64.



Rive de la mer Morte, mars 1149

– Encore un effort, Pierre, ils nous talonnent.

Esquieu de Floyran saisit son compagnon à bras-le-corps. Ils se trouvaient au pied d'une falaise abrupte, un amas de concrétions rocheuses au milieu desquelles se glissaient des sentiers empruntés par les chèvres. On apercevait par endroits des trous noirs : l'entrée de grottes naturelles, surplombant le vide.

Depuis leur rencontre à Vézelay trois ans plus tôt, les deux hommes ne s'étaient plus quittés. Enflammés par la prédication de saint Bernard, ils avaient revêtu la tunique blanche à croix rouge et rejoint la deuxième croisade en Palestine. Là, les templiers s'étaient laissés piéger dans Gaza par les Turcs Seldjoukides. Esquieu voulut dégager la place forte : à la tête d'une quinzaine de chevaliers, il fit en plein jour une sortie de diversion qui entraîna effectivement à sa suite une partie des assiégeants. Dans leur course vers l'est, ses compagnons étaient tombés les uns après les autres. Il ne restait plus à ses côtés que Pierre de Montbrison, le fidèle.

Arrivés au bord de la mer Morte, leurs montures s'abattirent sous eux. Les deux templiers enjambèrent un mur écroulé, et pénétrèrent dans un enclos de ruines qui portaient les traces d'un violent incendie. Toujours courant, ils passèrent devant un vaste réservoir creusé dans le roc, puis suivirent le tracé de canaux d'irrigation qui se dirigeaient vers la falaise. Là était leur salut.

Au moment où ils quittaient le couvert des arbres, Pierre poussa un cri et tomba. Quand son compagnon se pencha sur lui, une flèche transperçait son abdomen, à la hauteur des reins.

– Laisse-moi, Esquieu, je suis blessé !

– Te laisser entre leurs mains ? Jamais ! Nous allons nous réfugier dans cette falaise, et nous échapper à la faveur de la nuit. Il y a une oasis tout près, Ein Feshka : c'est la route vers l'ouest, le chemin du salut. Appuie-toi sur moi, ce n'est pas la première flèche que tu reçois : on l'enlèvera une fois là-haut, tu reverras la France et ta commanderie.

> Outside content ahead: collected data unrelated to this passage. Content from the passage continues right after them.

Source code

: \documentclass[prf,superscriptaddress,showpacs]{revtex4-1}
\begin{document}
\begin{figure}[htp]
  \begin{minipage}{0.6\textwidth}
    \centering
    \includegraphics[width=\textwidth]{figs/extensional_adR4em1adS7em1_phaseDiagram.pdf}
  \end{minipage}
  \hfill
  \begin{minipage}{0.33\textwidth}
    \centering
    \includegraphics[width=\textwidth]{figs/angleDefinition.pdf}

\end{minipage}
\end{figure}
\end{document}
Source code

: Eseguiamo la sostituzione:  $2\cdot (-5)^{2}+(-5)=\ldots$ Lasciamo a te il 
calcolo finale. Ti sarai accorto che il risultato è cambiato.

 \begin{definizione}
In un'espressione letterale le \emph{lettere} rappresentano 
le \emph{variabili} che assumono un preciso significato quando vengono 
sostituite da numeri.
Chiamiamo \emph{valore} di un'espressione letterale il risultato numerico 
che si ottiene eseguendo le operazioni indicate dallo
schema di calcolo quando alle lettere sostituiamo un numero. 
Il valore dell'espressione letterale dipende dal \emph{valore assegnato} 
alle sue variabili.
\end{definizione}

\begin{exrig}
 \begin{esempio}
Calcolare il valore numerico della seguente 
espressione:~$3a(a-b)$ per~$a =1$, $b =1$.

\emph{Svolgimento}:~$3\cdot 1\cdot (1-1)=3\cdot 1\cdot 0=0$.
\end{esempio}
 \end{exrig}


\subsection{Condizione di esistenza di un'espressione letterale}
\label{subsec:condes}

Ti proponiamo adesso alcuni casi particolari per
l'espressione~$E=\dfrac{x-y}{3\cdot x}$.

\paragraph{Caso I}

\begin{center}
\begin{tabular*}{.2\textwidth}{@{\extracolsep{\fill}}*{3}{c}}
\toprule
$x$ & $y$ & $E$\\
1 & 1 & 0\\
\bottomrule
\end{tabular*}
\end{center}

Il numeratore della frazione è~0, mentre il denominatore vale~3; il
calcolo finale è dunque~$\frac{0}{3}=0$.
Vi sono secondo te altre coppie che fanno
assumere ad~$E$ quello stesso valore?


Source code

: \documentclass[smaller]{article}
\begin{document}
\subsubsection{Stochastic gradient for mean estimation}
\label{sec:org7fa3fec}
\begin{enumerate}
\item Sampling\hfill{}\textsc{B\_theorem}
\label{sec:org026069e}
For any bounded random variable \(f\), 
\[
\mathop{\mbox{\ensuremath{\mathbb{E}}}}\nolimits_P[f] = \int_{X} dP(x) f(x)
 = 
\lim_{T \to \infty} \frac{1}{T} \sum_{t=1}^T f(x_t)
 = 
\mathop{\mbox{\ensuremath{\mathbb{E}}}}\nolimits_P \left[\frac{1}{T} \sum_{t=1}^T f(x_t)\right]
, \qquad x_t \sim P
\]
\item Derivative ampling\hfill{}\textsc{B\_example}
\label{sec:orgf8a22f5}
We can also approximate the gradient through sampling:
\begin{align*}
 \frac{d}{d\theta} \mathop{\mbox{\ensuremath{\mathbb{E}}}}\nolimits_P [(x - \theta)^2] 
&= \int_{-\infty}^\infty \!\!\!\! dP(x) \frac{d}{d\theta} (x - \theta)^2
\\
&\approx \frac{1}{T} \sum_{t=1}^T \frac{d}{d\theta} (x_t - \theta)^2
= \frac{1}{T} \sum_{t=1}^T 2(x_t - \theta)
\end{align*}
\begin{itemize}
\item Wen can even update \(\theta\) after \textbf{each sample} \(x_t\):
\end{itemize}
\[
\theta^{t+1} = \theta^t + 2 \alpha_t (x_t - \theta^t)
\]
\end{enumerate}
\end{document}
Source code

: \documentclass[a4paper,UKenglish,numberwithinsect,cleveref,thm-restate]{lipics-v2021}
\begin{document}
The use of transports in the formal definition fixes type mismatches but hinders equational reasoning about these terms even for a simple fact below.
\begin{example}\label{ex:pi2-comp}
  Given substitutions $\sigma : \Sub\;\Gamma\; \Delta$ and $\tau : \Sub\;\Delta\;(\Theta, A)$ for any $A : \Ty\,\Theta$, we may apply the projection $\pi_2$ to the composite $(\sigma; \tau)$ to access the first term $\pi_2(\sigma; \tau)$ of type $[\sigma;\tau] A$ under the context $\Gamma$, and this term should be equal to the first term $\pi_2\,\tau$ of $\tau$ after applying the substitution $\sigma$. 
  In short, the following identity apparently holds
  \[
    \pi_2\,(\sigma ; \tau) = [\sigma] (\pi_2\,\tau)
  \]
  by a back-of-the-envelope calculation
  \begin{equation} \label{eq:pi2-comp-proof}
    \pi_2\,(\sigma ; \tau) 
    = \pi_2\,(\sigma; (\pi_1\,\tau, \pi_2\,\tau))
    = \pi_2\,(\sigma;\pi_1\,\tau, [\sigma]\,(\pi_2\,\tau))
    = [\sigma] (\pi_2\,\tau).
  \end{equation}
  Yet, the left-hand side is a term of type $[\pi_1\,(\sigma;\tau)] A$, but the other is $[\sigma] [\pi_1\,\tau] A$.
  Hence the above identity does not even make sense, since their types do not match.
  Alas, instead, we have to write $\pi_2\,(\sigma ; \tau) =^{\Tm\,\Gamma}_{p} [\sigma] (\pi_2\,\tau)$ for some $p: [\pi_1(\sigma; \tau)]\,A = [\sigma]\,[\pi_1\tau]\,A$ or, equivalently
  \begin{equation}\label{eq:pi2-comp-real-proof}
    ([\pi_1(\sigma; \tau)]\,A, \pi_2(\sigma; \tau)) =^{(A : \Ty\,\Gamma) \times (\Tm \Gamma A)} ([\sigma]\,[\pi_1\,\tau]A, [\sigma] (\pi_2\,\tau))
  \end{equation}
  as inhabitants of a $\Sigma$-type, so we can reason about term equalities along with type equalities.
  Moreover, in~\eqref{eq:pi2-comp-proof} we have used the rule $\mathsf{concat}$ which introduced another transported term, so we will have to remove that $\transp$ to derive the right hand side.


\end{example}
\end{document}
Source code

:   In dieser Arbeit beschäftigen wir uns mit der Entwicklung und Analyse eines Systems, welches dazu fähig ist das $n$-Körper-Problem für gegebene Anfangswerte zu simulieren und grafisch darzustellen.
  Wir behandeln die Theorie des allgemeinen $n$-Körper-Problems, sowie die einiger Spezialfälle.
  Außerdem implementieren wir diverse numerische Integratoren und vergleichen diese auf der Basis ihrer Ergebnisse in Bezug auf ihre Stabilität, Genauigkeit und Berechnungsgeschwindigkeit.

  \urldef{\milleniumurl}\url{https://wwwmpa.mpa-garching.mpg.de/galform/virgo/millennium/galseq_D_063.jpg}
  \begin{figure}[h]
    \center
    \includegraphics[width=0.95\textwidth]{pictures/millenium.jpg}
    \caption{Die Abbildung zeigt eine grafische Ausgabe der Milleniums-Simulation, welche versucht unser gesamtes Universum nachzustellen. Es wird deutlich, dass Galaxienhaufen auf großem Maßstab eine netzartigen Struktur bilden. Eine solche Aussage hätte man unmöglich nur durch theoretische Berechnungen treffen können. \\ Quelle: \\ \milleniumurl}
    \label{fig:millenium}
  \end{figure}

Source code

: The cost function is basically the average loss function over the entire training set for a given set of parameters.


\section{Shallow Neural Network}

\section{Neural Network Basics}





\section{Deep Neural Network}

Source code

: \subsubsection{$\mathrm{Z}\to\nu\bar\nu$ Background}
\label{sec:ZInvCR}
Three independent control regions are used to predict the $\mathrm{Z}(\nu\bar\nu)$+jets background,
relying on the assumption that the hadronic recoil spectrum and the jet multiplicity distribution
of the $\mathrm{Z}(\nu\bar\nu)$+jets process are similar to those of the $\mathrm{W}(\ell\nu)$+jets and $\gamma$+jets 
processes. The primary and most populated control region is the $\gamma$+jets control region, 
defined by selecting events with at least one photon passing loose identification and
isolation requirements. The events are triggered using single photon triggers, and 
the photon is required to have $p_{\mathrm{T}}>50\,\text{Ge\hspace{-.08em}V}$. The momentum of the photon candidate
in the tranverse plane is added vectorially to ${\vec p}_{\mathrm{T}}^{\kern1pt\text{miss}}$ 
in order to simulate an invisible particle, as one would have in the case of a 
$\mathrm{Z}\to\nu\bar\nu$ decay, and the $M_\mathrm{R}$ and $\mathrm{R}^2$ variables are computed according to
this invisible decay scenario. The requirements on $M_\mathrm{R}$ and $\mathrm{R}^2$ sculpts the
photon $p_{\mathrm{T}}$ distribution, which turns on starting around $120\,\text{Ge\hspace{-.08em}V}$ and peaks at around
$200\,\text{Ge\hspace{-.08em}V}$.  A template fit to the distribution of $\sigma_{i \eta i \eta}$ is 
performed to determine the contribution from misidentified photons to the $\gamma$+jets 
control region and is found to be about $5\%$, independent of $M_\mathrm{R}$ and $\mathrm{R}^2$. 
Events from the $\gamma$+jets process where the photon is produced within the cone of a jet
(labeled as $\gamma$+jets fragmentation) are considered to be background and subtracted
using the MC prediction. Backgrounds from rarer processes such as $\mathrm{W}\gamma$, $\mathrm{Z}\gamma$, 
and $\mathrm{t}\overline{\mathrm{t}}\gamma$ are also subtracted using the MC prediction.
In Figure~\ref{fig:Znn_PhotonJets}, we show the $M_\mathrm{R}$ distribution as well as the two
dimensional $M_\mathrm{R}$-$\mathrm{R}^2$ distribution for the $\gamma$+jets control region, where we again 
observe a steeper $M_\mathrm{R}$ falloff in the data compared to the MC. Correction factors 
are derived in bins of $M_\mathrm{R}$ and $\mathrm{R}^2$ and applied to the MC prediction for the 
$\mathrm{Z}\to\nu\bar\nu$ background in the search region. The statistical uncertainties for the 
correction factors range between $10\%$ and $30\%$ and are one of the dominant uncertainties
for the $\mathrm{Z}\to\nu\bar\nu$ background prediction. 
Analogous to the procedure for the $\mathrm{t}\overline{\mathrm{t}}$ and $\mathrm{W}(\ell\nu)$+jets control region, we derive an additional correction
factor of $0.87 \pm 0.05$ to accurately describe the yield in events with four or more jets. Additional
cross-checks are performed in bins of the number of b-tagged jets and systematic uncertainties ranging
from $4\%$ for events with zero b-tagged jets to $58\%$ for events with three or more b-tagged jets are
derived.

Les paroles incandescentes de saint Bernard résonnaient encore à ses oreilles : « Le chevalier du Christ donne la mort en toute sécurité. S'il meurt, c'est pour son bien, s'il tue, c'est pour le Christ1. » Mais pour l'instant, il s'agissait surtout d'échapper à une bande de Turcs enragés.

Allahou Akbar ! Leurs cris étaient tout proches. « Pierre n'en peut plus. Seigneur, à notre secours ! »

L'un soutenant l'autre, ils s'engagèrent dans la paroi de la falaise.

Ils s'arrêtèrent auprès de l'ouverture d'une des grottes, et Esquieu jeta un coup d'œil vers le bas : leurs poursuivants semblaient les avoir perdus de vue, et tenaient conseil. De leur perchoir, il pouvait voir non seulement les ruines calcinées qu'ils venaient de traverser, mais l'anse de la mer Morte qui brillait sous le soleil du matin.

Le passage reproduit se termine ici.